* [ASSIGNMENT]:
Comb through the entries for "PsApiManagementContext" and pull out each line that holds it.

☆ ☆ ☆ ☆ ☆

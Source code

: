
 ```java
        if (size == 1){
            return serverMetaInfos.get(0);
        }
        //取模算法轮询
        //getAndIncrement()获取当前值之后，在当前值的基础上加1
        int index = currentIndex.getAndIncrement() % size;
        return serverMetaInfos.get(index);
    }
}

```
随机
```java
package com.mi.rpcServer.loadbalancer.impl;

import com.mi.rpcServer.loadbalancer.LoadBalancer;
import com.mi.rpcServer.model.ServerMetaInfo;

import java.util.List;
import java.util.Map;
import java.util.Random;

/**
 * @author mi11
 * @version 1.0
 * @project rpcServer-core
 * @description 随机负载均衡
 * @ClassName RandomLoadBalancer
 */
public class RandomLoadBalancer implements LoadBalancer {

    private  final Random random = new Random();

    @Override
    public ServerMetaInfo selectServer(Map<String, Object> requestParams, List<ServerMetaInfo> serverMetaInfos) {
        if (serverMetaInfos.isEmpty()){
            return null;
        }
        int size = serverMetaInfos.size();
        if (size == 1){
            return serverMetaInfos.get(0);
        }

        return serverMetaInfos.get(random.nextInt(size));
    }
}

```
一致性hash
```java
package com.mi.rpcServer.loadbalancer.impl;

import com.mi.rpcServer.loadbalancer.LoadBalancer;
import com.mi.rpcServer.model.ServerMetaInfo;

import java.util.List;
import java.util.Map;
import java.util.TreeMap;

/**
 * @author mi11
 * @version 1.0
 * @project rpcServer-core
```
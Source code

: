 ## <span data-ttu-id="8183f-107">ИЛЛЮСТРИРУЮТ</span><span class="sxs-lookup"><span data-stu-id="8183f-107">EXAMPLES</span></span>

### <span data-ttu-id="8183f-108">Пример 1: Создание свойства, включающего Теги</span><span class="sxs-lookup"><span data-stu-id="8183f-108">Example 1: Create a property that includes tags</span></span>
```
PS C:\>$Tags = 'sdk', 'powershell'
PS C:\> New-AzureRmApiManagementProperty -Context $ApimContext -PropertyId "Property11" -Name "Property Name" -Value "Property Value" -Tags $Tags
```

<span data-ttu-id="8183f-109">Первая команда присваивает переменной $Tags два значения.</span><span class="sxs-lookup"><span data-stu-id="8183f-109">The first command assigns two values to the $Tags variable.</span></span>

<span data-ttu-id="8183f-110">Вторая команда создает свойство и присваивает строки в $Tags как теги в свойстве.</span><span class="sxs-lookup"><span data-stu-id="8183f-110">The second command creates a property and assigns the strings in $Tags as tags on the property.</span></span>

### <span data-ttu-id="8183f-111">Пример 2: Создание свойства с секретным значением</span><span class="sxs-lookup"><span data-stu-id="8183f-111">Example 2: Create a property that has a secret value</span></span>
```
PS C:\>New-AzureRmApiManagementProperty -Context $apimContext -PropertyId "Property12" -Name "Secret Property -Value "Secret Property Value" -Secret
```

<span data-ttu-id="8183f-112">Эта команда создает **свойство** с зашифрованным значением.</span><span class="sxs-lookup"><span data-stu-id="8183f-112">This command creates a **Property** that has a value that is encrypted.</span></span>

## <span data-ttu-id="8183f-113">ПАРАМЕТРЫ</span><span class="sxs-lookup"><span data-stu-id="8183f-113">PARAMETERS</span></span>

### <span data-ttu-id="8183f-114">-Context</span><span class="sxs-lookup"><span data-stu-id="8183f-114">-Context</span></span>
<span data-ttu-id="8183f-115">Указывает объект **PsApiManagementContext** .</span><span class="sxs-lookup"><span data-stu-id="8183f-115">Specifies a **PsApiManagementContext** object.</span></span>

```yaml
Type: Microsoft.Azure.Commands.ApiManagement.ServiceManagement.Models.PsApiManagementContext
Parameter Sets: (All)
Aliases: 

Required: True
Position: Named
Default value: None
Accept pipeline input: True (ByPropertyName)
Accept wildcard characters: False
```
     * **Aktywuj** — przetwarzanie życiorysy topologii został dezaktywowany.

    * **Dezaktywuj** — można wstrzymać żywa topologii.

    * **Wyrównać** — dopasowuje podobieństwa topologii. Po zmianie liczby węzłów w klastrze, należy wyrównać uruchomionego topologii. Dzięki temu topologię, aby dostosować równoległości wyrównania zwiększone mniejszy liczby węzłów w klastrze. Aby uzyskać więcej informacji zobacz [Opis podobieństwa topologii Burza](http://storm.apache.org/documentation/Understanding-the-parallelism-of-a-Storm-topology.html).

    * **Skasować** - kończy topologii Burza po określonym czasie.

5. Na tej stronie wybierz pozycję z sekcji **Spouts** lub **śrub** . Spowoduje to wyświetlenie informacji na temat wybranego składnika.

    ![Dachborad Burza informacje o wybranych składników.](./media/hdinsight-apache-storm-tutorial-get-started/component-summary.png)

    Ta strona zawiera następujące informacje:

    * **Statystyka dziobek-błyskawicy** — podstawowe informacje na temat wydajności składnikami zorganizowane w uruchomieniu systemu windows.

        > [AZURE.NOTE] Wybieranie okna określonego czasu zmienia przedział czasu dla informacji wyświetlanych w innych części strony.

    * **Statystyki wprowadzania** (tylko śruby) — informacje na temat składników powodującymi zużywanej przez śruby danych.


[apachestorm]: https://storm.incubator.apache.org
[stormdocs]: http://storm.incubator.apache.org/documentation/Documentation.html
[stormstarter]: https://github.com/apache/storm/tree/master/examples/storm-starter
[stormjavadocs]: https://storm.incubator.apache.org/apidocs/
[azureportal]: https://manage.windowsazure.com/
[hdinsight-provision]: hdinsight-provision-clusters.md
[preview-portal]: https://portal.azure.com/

☆ ☆ ☆ ☆ ☆

* [OUTPUT FOR THIS EXERCISE]:
<span data-ttu-id="8183f-115">Указывает объект **PsApiManagementContext** .</span><span class="sxs-lookup"><span data-stu-id="8183f-115">Specifies a **PsApiManagementContext** object.</span></span>
Type: Microsoft.Azure.Commands.ApiManagement.ServiceManagement.Models.PsApiManagementContext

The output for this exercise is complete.